● What you should do
For the word "REPL", search the records and show each line in which it occurs.

[Opening Records for the exercise section]

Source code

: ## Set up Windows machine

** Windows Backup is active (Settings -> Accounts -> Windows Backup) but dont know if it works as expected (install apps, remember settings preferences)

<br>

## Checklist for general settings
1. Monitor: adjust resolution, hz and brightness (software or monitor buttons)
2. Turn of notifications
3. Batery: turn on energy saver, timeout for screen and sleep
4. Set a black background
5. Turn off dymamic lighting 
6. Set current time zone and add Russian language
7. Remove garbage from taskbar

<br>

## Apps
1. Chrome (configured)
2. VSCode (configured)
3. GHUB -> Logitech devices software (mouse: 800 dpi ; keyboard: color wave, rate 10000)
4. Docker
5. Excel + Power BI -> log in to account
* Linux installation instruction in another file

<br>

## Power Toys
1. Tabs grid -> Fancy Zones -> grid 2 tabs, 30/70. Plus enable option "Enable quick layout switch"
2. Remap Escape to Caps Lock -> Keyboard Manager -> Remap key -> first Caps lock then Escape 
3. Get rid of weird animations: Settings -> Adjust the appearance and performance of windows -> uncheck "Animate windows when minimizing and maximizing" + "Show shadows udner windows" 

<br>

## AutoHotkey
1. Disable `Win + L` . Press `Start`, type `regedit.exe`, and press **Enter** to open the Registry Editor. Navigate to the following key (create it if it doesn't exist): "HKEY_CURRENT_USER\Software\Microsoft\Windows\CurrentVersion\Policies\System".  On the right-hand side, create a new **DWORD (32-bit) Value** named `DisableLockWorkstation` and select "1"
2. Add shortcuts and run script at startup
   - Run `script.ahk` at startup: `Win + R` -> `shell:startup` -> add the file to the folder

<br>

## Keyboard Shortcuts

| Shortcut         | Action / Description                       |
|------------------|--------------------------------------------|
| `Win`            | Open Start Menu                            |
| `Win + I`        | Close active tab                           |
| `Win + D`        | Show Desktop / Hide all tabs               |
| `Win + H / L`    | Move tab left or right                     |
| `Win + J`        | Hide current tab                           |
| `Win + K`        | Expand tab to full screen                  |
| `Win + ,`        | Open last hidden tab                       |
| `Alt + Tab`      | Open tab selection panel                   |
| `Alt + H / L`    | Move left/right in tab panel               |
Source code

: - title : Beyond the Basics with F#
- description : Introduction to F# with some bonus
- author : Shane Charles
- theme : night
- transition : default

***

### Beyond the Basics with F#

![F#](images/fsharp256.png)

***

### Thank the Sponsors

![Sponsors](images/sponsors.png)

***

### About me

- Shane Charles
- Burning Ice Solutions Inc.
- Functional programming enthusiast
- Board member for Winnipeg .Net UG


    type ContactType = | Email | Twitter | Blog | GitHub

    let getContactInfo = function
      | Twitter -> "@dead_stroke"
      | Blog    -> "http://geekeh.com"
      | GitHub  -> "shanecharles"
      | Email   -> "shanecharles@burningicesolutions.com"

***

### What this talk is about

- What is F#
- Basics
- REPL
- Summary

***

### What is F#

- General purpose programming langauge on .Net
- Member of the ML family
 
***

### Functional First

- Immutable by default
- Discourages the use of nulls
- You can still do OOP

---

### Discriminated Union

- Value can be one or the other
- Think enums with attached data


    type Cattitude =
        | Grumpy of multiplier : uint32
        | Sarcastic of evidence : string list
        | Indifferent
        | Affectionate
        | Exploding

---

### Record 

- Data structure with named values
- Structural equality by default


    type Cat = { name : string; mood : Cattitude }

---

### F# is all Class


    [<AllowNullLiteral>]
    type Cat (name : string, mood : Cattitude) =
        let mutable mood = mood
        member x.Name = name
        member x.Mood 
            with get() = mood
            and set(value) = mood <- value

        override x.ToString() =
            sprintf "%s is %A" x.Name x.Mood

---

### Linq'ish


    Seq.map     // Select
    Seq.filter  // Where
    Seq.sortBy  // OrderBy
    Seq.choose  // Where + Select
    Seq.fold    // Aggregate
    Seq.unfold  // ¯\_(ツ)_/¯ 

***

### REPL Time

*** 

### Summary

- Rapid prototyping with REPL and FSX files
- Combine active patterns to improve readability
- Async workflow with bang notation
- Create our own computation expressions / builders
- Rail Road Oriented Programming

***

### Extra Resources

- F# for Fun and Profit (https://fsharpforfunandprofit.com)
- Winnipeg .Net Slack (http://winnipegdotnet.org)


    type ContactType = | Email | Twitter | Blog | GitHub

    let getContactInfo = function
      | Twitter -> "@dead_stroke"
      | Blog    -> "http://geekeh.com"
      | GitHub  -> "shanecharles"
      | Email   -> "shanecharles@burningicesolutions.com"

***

[Closing Records for the exercise section]
[Opening Records for the exercise section]

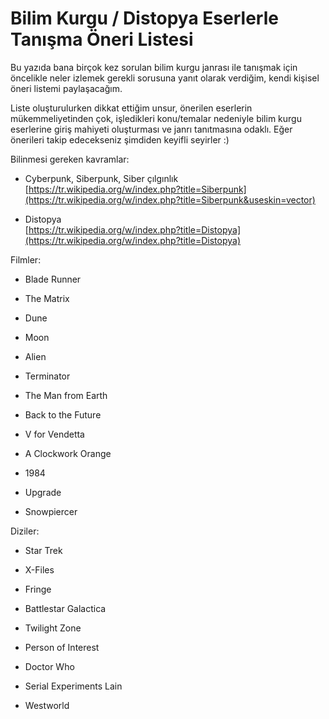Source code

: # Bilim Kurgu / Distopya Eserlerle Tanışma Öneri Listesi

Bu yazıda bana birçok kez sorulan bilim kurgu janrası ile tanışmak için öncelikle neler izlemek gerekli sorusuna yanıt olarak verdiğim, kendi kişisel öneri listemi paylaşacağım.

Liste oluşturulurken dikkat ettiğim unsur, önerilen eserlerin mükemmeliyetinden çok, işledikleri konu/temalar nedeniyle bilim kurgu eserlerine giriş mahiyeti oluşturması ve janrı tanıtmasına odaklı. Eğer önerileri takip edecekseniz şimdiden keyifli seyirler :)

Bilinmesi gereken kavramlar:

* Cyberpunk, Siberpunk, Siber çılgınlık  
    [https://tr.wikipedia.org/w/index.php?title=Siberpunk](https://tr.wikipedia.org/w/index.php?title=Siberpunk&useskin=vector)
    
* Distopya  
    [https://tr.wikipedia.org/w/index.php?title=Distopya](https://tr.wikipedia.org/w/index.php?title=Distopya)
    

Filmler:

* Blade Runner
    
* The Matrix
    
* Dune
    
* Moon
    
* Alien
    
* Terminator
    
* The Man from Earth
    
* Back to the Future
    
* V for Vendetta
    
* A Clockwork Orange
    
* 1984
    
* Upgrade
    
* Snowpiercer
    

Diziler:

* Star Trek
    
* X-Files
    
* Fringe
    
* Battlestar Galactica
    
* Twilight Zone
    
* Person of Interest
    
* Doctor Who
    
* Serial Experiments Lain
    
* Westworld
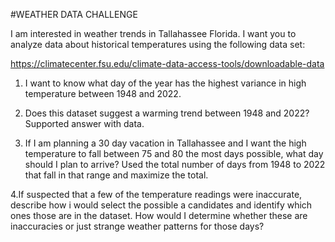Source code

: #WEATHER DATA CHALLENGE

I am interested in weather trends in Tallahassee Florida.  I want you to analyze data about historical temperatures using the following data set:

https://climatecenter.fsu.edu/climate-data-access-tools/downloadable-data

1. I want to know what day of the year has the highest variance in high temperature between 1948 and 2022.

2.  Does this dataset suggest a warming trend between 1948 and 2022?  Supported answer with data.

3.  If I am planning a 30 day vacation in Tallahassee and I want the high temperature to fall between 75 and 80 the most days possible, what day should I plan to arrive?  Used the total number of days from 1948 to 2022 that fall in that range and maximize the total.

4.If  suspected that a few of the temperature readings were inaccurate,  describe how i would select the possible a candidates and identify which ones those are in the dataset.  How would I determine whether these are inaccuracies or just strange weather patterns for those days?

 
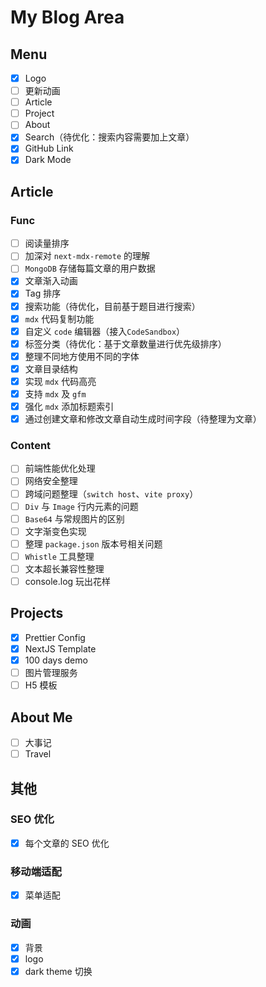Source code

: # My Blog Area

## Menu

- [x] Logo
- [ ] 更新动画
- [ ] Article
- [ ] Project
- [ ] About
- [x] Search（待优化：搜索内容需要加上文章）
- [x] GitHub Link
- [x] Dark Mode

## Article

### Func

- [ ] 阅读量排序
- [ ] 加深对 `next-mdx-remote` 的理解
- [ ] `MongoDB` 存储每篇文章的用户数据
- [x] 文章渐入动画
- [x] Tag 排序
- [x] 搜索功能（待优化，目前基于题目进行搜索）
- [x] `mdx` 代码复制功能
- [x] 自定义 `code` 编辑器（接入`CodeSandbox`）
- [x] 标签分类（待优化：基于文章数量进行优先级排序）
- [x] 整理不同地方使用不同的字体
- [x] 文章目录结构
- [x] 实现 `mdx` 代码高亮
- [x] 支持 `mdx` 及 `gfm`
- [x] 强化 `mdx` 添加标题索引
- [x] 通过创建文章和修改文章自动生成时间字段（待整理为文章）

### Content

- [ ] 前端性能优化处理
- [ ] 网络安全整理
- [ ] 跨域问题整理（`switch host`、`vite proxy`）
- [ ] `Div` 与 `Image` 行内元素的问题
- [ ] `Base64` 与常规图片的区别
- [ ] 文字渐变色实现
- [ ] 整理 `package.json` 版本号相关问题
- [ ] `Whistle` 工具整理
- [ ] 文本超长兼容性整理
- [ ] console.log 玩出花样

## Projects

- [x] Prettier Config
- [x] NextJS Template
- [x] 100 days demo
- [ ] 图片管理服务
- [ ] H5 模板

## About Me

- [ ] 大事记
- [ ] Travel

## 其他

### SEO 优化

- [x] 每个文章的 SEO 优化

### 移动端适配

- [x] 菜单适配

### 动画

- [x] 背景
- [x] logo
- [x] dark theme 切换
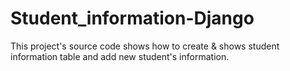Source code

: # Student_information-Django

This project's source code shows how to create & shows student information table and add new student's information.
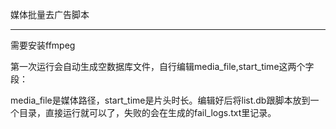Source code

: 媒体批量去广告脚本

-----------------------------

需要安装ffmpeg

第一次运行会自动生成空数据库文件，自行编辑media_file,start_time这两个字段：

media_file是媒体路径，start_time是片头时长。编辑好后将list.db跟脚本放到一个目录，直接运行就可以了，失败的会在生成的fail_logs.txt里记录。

[Closing Records for the exercise section]

● Response below
- REPL
### REPL Time
- Rapid prototyping with REPL and FSX files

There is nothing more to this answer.